● INSTRUCTIONS TO FOLLOW
As you look over the data below, please find each line where the word "initarg" appears, then copy it.

----------------

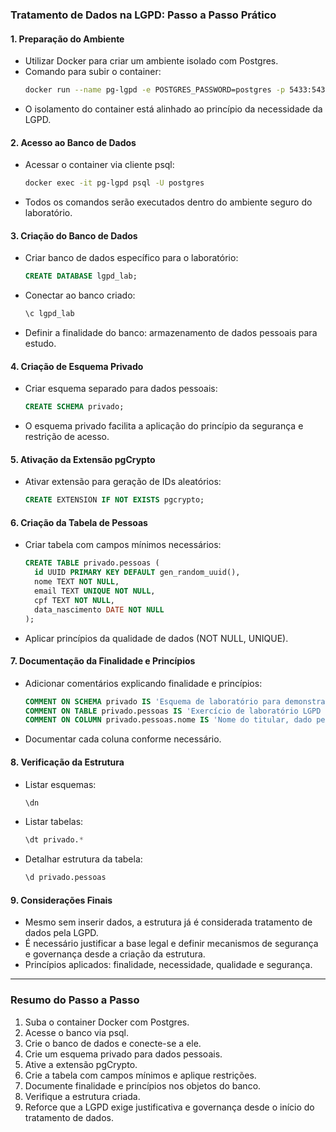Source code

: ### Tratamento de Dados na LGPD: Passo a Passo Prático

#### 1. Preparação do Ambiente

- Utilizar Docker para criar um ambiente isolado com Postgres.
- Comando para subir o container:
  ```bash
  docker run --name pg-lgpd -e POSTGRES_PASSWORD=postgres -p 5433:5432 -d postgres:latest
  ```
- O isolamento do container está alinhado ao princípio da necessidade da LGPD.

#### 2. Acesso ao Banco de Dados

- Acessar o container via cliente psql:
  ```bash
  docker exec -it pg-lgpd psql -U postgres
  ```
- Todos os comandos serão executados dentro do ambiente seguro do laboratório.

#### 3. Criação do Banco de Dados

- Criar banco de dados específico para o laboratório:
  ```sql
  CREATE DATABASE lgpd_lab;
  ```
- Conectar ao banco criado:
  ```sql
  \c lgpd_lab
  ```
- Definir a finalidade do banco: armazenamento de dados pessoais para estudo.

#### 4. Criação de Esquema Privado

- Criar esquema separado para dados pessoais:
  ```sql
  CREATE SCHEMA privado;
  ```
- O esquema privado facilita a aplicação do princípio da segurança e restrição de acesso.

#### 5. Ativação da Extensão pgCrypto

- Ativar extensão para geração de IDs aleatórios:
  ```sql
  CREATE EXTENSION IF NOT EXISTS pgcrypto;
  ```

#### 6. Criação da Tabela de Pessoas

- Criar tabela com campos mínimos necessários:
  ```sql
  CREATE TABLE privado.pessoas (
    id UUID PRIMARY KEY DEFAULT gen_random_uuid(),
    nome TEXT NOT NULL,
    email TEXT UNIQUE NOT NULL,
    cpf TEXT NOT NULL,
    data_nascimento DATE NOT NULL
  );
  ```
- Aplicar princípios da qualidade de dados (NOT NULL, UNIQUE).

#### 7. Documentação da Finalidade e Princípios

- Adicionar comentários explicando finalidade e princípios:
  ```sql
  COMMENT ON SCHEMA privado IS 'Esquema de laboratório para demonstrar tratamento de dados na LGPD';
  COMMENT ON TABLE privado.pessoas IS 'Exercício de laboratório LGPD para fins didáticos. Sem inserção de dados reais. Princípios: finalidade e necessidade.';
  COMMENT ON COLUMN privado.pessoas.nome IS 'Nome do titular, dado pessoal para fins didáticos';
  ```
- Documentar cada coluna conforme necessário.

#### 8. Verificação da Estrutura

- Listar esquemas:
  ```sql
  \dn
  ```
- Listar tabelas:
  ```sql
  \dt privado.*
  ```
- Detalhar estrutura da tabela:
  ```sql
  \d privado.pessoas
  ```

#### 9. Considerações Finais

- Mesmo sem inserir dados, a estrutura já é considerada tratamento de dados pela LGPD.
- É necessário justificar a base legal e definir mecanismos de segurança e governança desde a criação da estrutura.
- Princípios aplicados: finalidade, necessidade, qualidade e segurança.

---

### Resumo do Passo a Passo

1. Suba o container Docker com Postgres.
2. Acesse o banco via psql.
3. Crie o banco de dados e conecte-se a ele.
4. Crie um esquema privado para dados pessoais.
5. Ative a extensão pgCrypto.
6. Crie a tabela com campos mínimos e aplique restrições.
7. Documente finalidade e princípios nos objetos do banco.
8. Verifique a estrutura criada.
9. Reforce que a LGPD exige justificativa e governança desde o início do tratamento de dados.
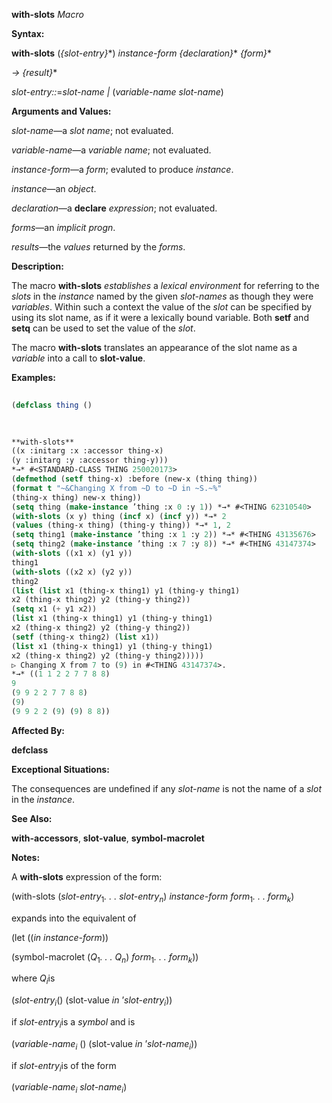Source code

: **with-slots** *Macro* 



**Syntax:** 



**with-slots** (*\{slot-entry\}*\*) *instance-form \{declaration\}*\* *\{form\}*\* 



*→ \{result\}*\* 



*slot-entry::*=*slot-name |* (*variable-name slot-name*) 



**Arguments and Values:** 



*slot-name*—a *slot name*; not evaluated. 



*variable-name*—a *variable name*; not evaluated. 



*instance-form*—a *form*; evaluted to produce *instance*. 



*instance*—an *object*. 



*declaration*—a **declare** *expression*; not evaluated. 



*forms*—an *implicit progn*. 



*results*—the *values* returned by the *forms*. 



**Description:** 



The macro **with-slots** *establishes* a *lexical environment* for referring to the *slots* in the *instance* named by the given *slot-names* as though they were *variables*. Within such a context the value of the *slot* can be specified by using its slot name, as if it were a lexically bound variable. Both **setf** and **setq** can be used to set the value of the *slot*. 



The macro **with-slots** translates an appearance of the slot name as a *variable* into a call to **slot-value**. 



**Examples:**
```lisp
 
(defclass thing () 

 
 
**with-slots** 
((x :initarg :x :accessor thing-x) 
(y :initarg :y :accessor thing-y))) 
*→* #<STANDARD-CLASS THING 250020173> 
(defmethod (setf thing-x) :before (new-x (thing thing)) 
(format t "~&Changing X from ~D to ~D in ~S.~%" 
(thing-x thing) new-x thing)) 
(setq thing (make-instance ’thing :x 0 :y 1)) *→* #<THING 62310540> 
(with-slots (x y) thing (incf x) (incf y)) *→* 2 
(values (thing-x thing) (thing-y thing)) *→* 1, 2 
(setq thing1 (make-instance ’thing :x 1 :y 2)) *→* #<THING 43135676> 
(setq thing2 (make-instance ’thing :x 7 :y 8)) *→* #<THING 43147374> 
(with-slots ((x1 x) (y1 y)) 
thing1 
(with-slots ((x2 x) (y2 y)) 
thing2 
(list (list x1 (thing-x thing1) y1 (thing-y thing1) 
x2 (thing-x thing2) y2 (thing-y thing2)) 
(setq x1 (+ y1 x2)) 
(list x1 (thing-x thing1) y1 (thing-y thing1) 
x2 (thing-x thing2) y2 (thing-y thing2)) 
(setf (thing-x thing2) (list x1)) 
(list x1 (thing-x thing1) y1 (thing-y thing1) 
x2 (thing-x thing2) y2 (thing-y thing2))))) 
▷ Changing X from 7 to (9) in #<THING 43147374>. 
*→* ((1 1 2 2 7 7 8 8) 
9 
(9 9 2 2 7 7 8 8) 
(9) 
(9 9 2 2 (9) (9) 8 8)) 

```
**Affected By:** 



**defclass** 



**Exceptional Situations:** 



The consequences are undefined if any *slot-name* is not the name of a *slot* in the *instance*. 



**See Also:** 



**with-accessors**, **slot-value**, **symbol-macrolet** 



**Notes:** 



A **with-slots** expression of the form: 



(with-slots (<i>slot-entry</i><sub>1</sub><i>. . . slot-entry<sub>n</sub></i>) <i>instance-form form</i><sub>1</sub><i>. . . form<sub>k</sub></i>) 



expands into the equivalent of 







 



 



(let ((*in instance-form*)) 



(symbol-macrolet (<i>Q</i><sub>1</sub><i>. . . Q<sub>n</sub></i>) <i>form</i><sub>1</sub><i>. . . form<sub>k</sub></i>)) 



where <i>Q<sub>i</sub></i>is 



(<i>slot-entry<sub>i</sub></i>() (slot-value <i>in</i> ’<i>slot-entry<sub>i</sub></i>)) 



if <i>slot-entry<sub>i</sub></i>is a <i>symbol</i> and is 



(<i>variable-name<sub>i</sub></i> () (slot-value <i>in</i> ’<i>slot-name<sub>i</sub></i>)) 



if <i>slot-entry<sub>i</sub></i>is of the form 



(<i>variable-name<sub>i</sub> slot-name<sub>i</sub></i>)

----------------

● RESPONSE
((x :initarg :x :accessor thing-x) 
(y :initarg :y :accessor thing-y))) 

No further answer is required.